* Work task
In the material below, identify each line bearing the word "reported". Reproduce those lines.

* Data provided

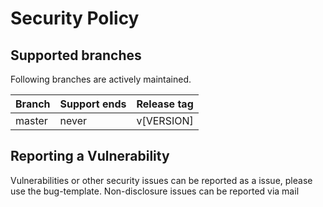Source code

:# Security Policy

## Supported branches

Following branches are actively maintained.

| Branch | Support ends | Release tag |
| ------ | ------------ | ----------- |
| master | never        | v[VERSION]  |

## Reporting a Vulnerability

Vulnerabilities or other security issues can be reported as a issue, please use the bug-template.
Non-disclosure issues can be reported via mail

* Response box
Vulnerabilities or other security issues can be reported as a issue, please use the bug-template.
Non-disclosure issues can be reported via mail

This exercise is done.